During the nine months ended September 30, 2011, 3M completed eight business combinations. The purchase price paid for these business combinations (net of cash acquired) and the impact of other matters (net) during the nine months ended September 30, 2011 aggregated to $531 million.

 

(1) In January 2011, 3M (Industrial and Transportation Business) purchased certain assets of Nida-Core Corp., a manufacturer of structural honeycomb core and fiber-reinforced foam core materials based in Port St. Lucie, Florida.

 

(2) In February 2011, 3M (Industrial and Transportation Business) announced that it completed its acquisition of all of the outstanding shares of Alpha Beta Enterprise Co. Ltd., a manufacturer of box sealing tape and masking tape headquartered in Taipei, Taiwan.

 

(3) In February 2011, 3M (Consumer and Office Business) purchased all of the outstanding shares of Hybrivet Systems Inc., a provider of instant-read products to detect lead and other contaminants and toxins, which is based in Natick, Massachusetts.

 

(4) In early March 2011, 3M (Industrial and Transportation Business) acquired a controlling interest in Winterthur via completion of a public tender offer. Winterthur, based in Zug, Switzerland, is a leading global supplier of precision grinding technology serving customers in the area of hard-to-grind precision applications in industrial, automotive, aircraft and cutting tools. As of the settlement date of the tendered shares (the business acquisition date), 3M owned approximately 86 percent of Winterthur shares via the tender and previous open market share purchases.
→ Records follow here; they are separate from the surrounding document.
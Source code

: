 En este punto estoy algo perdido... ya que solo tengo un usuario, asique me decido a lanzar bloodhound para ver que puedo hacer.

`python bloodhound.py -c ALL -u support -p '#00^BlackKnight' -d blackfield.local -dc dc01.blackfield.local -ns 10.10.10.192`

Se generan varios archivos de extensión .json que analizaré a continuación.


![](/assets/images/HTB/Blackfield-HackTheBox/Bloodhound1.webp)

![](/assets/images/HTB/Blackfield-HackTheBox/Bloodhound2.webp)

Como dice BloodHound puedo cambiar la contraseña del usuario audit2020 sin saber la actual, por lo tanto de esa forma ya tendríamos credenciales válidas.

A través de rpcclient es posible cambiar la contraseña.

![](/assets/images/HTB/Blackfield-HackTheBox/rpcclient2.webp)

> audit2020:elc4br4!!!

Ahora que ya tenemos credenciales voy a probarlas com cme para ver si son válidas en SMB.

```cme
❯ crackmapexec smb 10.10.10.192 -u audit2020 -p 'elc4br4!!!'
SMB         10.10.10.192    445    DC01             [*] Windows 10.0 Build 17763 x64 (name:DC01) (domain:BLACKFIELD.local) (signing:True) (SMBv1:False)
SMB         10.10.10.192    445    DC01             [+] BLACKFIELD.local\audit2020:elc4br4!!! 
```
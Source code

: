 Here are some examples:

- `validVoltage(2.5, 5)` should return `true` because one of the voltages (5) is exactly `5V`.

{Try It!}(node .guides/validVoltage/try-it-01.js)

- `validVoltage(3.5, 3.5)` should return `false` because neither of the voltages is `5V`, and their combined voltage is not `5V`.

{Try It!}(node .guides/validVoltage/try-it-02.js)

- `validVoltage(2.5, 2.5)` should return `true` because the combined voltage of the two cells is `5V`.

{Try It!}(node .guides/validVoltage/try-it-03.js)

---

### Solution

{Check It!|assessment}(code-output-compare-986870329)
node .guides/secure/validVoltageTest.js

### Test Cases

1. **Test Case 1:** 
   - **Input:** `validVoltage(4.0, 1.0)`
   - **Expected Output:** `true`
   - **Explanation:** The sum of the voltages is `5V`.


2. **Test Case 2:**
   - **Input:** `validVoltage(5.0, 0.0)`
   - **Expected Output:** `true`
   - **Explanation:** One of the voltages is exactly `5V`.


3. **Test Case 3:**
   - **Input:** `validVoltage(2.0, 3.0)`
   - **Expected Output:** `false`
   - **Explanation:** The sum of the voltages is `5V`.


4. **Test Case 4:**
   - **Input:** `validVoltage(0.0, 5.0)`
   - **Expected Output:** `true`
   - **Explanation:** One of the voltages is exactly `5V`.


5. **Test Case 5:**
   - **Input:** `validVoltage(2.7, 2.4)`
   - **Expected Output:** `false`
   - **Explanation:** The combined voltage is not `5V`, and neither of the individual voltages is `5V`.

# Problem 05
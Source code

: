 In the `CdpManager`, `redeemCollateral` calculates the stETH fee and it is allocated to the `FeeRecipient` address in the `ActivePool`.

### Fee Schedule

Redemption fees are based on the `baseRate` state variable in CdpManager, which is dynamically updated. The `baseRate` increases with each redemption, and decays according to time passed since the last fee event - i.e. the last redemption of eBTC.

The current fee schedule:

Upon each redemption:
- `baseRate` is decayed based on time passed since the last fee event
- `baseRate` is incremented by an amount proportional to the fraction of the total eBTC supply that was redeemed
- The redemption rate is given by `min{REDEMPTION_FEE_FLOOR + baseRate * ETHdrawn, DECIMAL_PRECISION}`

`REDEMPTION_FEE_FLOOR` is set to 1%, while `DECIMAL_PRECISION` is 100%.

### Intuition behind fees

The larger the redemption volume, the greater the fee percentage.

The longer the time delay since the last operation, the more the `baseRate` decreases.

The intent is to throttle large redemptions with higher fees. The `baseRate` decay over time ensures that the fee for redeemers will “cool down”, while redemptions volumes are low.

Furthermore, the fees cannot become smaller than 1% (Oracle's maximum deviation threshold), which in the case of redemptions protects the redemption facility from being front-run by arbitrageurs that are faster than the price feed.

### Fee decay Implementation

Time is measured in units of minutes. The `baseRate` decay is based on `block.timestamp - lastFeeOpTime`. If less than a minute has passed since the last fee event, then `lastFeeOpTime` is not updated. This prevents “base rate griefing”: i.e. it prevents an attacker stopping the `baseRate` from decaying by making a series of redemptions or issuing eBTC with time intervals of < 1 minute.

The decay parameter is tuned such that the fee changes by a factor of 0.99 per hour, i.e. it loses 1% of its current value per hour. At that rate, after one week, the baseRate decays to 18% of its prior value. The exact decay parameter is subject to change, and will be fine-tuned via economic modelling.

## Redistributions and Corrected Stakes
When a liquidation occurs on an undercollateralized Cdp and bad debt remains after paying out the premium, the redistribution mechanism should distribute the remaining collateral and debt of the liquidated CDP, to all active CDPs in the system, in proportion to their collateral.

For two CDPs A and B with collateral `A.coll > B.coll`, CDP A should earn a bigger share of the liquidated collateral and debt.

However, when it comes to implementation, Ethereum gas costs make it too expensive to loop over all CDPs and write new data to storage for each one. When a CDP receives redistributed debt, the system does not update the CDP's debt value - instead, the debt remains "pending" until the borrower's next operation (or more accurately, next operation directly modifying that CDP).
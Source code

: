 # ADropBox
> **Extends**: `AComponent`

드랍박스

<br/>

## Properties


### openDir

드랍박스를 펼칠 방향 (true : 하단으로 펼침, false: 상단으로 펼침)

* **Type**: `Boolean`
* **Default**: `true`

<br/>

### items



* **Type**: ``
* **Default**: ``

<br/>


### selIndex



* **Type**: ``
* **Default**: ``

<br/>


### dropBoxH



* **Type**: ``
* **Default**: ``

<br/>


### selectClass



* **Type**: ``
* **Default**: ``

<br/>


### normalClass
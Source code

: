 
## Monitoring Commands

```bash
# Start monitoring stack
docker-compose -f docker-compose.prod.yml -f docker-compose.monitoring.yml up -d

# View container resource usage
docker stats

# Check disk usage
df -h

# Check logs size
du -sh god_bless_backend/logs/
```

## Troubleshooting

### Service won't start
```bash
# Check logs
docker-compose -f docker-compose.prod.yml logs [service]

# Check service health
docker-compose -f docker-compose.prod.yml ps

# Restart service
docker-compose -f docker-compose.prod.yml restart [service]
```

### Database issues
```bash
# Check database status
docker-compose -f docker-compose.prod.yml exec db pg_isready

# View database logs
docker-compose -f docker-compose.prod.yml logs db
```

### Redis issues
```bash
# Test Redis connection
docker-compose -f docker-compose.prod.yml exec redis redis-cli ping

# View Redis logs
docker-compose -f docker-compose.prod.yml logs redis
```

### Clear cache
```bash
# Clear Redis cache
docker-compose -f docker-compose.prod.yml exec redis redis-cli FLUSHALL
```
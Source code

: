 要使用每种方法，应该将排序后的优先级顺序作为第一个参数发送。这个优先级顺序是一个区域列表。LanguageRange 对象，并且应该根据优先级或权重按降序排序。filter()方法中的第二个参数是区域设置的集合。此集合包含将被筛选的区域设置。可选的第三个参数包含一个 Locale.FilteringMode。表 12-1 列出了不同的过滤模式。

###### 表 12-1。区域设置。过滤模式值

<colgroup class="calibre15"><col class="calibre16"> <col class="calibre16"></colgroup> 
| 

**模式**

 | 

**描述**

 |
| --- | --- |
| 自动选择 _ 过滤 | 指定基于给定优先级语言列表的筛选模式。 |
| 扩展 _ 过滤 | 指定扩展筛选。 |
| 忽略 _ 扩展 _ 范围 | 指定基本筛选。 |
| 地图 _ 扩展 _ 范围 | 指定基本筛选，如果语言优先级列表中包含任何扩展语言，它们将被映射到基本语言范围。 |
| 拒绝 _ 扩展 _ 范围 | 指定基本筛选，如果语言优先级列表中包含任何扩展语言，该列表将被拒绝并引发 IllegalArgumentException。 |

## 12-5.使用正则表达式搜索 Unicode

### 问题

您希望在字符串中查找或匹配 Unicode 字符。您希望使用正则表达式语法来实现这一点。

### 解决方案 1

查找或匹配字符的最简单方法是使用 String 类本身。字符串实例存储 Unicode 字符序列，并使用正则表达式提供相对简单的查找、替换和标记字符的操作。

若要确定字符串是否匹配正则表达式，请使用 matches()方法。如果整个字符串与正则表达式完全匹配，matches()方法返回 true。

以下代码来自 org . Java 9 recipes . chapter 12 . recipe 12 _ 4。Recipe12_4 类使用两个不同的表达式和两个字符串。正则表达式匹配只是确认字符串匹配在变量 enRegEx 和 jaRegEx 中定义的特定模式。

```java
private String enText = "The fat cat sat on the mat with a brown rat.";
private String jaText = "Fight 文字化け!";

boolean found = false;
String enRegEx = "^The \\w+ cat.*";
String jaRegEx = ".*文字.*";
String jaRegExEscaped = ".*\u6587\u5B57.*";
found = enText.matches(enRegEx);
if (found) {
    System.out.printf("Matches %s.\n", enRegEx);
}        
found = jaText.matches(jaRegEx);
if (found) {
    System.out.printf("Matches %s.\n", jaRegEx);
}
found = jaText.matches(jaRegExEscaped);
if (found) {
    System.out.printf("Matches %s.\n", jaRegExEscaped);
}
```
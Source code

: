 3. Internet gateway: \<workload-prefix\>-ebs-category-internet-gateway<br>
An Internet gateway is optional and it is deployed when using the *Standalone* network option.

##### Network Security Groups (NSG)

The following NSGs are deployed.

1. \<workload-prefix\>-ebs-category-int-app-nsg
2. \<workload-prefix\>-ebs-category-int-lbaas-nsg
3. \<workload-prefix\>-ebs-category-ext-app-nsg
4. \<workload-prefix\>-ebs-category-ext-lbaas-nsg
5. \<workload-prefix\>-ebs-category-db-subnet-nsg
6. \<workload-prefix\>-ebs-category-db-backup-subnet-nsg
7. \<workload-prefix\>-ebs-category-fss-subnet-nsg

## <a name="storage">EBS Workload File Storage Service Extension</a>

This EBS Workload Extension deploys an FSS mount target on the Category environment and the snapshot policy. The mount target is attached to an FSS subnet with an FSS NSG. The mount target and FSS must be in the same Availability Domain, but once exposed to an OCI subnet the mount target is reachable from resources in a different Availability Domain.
The purchase price paid in the preceding table includes non-cash consideration of $10 million representing the business acquisition date fair value of shares previously owned by 3M as of December 31, 2010 and cash consideration paid, net of cash acquired, of $295 million for subsequently tendered and open market purchased shares through the business acquisition date. Following the business acquisition date, 3M also purchased additional outstanding shares of its consolidated Winterthur subsidiary, increasing 3M’s ownership interest to approximately 98 percent as of September 30, 2011 as discussed in Note 4.

 

(5) In April 2011, 3M (Electro and Communications Business) purchased all of the outstanding shares of AP&T Co. Ltd., based in Korea, which provides advanced sputtering and plating services, materials and manufacturing capabilities for flexible circuits for the mobile hand-held, touch-screen panel and display markets.

 

(6) In April 2011, 3M (Display and Graphics Business) purchased all of the outstanding shares of Original Wraps Inc., a company specializing in the creative business development, technology and design of personalization platforms for vehicles and vehicle accessories, which is based in Golden, Colorado.

 

(7) In July 2011, 3M (Industrial and Transportation Business) purchased all of the outstanding shares of Advanced Chemistry & Technology Inc., a manufacturer of quick-cure, light-weight polysulfide sealants for aerospace applications, which is based in Garden Grove, California.

 

(8) In July 2011, 3M (Industrial and Transportation Business) purchased certain assets of Piranha Plastics LLC, based in Santa Clara, California, which provides plastic molding and paint solutions to the automotive aftermarket.

 

Purchased identifiable finite-lived intangible assets related to acquisitions which closed in the first nine months of 2011 totaled $284 million and will be amortized on a straight-line basis over a weighted-average life of 14 years (lives ranging from 3 to 20 years). Acquired identifiable intangible assets for which significant assumed renewals or extensions of underlying arrangements impacted the determination of their useful lives were not material.

 

Subsequent Event:

 

In October 2011, 3M (Consumer and Office Business) acquired the do-it-yourself and professional business of GPI Group. GPI is a manufacturer and marketer of home improvement products such as tapes, hooks, insulation, and floor protection products and accessories, headquartered in France.